Portugal Cracks Down on Rogue Cosmetic Clinics Amid Rising Complaints

Tourists are not the only newcomers flocking to Portugal’s sun-kissed coasts. A steady stream of foreign residents now also seeks quick cosmetic fixes—cheaper Botox, lunchtime hyaluronic-acid fillers, or a shot of the latest biostimulator promised on Instagram. Yet as demand soars, Portugal’s health regulator has sounded the alarm: more clinics are being reported for unsafe or illegal practice, and a record number have already been shut this year.
Complaints Multiply Across Portugal
Portugal’s Entidade Reguladora da Saúde (ERS) logged over 200 formal grievances in 2024 and another 33 in just the first six months of 2025. Each grievance can involve several infractions, but together they point to 111 facilities flagged last year and 33 fresh cases this year. Although the numbers may seem modest, ERS investigators warn that these reports often reveal systemic problems such as unlicensed injectors, expired products and misleading advertising that targets price-sensitive newcomers.
Lisbon and Beyond: Where Inspectors Knock
Since adopting an emergency Action Plan in April 2022, the regulator has fielded 377 separate requests for clarification on medical-grade beauty procedures. Those tips mushroomed into 290 onsite checks, with officers concentrating on densely populated Lisbon suburbs but also turning up in Faro, Setúbal, Porto, Guarda, Viseu and Leiria during spring 2025 sweeps. Travel bloggers may rave about Algarve sunsets, yet ERS inspectors recently forced a popular Faro studio to close after discovering medical and dental acts performed by staff with no recognised qualifications.
What Investigators Discover Behind the Polished Reception Desk
Walk into many offending parlours and the décor looks immaculate. What clients rarely see are counterfeit vials of botulinum toxin, filler syringes sourced from dubious websites and professionals who cannot produce a medical licence. ERS routinely brings in the economic crimes unit ASAE and the medicines watchdog Infarmed when evidence suggests criminal behaviour—from "usurpação de funções" (impersonating a health professional) to trafficking restricted drugs. Joint raids in 2025 even uncovered fake packaging that mimicked leading pharmaceutical brands.
Why This Matters for Foreign Residents
Portugal’s cost of living can feel like a bargain, especially compared with London, Paris or New York. Yet the same budget mentality can obscure the real health risks of bargain cosmetic work: nerve damage, infections, disfigurement and protracted legal battles. Private insurance generally refuses to pick up the tab when procedures were carried out by an unlicensed provider, leaving expats to shoulder corrective surgery bills that can dwarf the original savings.
Spotting a Legitimate Clinic
Before you book that “baby Botox” session, step back and verify a few essentials.
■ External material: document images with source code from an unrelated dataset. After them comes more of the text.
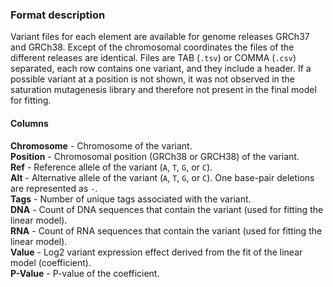 ### Format description

Variant files for each element are available for genome releases GRCh37 and GRCh38. Except of the chromosomal coordinates the files of the different releases are identical. Files are TAB (`.tsv`) or COMMA (`.csv`) separated, each row contains one variant, and they include a header. If a possible variant at a position is not shown, it was not observed in the saturation mutagenesis library and therefore not present in the final model for fitting. 

#### Columns

**Chromosome** - Chromosome of the variant.  
**Position** - Chromosomal position (GRCh38 or GRCH38) of the variant.  
**Ref** - Reference allele of the variant (`A`, `T`, `G`, or `C`).  
**Alt** - Alternative allele of the variant (`A`, `T`, `G`, or `C`). One base-pair deletions are represented as `-`.  
**Tags** - Number of unique tags associated with the variant.  
**DNA** - Count of DNA sequences that contain the variant (used for fitting the linear model).   
**RNA** - Count of RNA sequences that contain the variant (used for fitting the linear model).  
**Value** - Log2 variant expression effect derived from the fit of the linear model (coefficient).  
**P-Value** - P-value of the coefficient.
Every medical-grade aesthetics office must display a brightly coloured ERS certificate, list its clinical director near reception, carry a physical or digital Livro de Reclamações and show an up-to-date operating licence. Practitioners should provide their Ordem dos Médicos or Ordem dos Médicos Dentistas registration numbers on request; you can confirm them in seconds on the associations’ English-language websites. When in doubt, snap a photo of the licence and cross-check from your smartphone before the needle comes out.
The Regulatory Web: Who Does What?
Think of Portugal’s oversight as a three-tier safety net. ERS polices healthcare providers and can suspend dangerous facilities overnight. ASAE tackles economic crime, seizing counterfeit or smuggled injectables. Infarmed scrutinises the drugs themselves, recalling faulty batches and logging adverse reactions. Together they have imposed 16 immediate suspensions between 2023 and mid-2025, an unusually high tally for a small country.
Future Rules Still Unclear
For now, lawmakers are debating whether to tighten the grey zone separating non-medical beauty salons from clinics that perform minor surgery. No fresh legislation has cleared parliament in 2025, yet pressure is mounting from professional bodies to criminalise certain acts outright when performed outside a licensed medical setting. Until that happens, regulators say they will keep relying on tip-offs from patients and whistle-blower staff.
Bottom Line for Expats
Affordable aesthetics were once part of Portugal’s draw, but the market’s expansion has outpaced oversight. Do your homework, demand to see credentials and recognise that a heavily discounted filler session may signal a regulatory shortcut. The country’s watchdogs are stepping up patrols, but the quickest defence of your health—and of your right to a refund—still starts the moment you walk through the clinic door.